═════ Records provided
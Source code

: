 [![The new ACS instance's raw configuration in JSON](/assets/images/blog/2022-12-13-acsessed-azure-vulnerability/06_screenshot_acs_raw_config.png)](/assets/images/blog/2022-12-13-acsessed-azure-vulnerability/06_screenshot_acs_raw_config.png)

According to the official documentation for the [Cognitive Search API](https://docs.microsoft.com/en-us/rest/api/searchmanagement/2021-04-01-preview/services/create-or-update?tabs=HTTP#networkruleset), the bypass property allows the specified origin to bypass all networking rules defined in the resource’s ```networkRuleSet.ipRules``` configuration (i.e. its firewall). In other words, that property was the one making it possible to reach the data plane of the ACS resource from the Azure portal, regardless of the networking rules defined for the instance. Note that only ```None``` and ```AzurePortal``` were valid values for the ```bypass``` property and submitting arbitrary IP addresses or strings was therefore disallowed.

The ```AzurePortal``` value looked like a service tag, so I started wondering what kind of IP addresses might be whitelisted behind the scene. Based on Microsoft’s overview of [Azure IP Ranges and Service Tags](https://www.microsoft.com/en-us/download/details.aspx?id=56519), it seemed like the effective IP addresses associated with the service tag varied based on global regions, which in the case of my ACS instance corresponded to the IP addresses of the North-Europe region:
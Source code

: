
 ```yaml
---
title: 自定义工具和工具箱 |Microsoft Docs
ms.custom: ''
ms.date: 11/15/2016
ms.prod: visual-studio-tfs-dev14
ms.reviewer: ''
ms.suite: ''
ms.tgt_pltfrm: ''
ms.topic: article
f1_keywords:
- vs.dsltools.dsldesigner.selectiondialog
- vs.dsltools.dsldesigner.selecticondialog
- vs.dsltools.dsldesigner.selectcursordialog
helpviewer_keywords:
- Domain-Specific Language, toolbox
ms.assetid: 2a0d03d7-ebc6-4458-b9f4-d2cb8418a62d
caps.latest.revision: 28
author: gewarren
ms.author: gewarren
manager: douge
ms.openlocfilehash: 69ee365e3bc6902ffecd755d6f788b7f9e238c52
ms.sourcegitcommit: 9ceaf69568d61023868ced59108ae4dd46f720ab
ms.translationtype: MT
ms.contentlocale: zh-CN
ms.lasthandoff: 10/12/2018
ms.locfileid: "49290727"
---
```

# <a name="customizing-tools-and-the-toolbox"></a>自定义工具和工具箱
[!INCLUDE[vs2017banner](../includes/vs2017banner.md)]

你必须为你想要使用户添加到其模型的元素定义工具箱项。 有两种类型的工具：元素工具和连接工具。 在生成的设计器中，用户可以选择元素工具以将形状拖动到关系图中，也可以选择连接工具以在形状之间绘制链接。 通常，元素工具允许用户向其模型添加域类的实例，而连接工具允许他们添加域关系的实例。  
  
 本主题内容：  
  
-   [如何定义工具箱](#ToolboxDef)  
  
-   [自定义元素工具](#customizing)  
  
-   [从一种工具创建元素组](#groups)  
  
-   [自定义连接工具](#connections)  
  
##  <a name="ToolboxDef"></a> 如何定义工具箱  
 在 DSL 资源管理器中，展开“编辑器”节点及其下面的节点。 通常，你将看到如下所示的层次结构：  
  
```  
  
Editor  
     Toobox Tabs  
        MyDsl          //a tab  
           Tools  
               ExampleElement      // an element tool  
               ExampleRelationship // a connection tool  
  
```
══════════
═════ Records provided
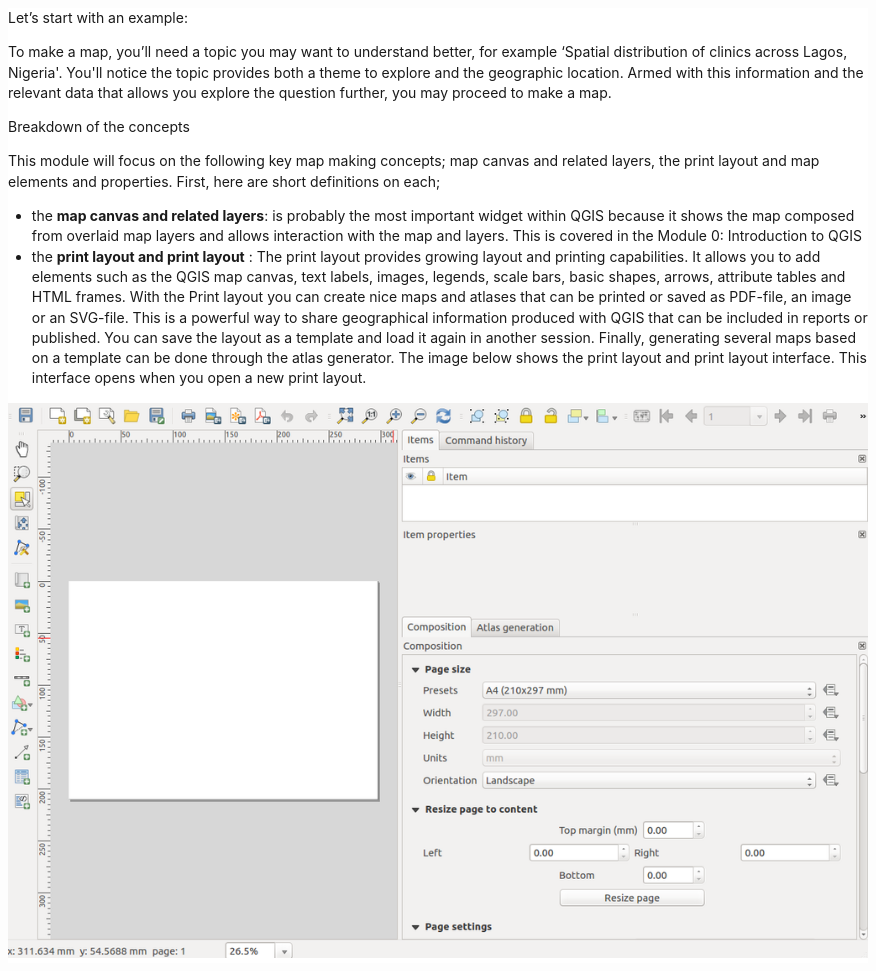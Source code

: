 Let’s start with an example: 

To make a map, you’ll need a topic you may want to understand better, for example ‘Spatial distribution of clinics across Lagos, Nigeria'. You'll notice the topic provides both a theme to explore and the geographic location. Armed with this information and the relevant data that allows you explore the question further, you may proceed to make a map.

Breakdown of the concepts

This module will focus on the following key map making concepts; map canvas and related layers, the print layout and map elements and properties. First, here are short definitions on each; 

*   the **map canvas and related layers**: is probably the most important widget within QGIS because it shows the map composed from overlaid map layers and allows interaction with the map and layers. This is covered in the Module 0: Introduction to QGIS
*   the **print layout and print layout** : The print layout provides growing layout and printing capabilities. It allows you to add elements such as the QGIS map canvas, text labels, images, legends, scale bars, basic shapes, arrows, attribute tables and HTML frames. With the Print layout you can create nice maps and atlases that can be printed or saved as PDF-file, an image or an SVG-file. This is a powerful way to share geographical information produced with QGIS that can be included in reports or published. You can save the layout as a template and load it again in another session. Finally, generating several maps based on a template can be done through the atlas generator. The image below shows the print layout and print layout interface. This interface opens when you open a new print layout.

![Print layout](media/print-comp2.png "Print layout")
══════════
═════ Records provided
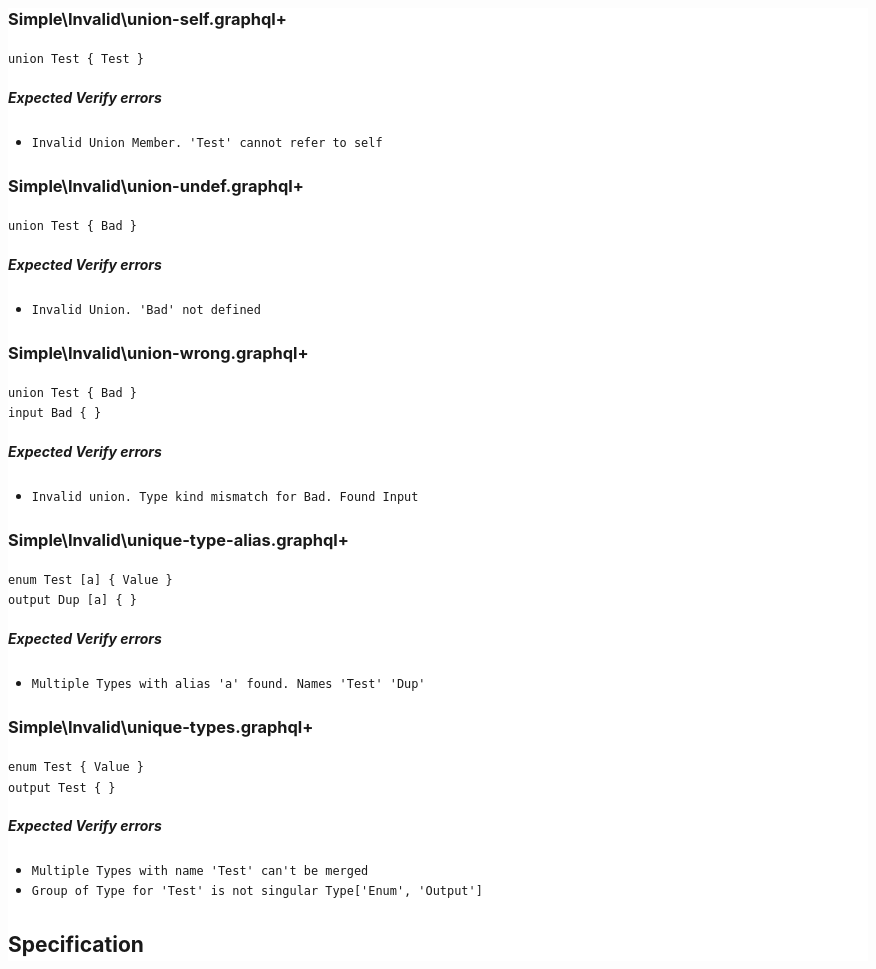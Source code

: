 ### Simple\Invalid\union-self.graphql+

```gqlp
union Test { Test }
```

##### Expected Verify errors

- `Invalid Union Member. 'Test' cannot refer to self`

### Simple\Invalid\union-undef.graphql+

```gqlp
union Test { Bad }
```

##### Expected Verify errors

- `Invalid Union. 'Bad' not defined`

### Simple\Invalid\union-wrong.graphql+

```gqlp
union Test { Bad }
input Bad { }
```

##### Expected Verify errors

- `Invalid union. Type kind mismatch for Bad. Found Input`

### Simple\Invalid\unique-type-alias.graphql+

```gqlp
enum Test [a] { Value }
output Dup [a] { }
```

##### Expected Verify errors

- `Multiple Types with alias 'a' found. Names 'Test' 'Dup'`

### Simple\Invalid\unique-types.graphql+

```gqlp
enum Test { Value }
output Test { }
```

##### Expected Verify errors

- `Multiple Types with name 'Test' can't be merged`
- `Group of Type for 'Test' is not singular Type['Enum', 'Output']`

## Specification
══════════
■ What the task asks:
Only the lines above from the line containing "### Simple\Invalid\union-undef.graphql+" through the line containing "Types with name" should be retyped, exactly and with both ends included.

■ Task result:
### Simple\Invalid\union-undef.graphql+

```gqlp
union Test { Bad }
```

##### Expected Verify errors

- `Invalid Union. 'Bad' not defined`

### Simple\Invalid\union-wrong.graphql+

```gqlp
union Test { Bad }
input Bad { }
```

##### Expected Verify errors

- `Invalid union. Type kind mismatch for Bad. Found Input`

### Simple\Invalid\unique-type-alias.graphql+

```gqlp
enum Test [a] { Value }
output Dup [a] { }
```

##### Expected Verify errors

- `Multiple Types with alias 'a' found. Names 'Test' 'Dup'`

### Simple\Invalid\unique-types.graphql+

```gqlp
enum Test { Value }
output Test { }
```

##### Expected Verify errors

- `Multiple Types with name 'Test' can't be merged`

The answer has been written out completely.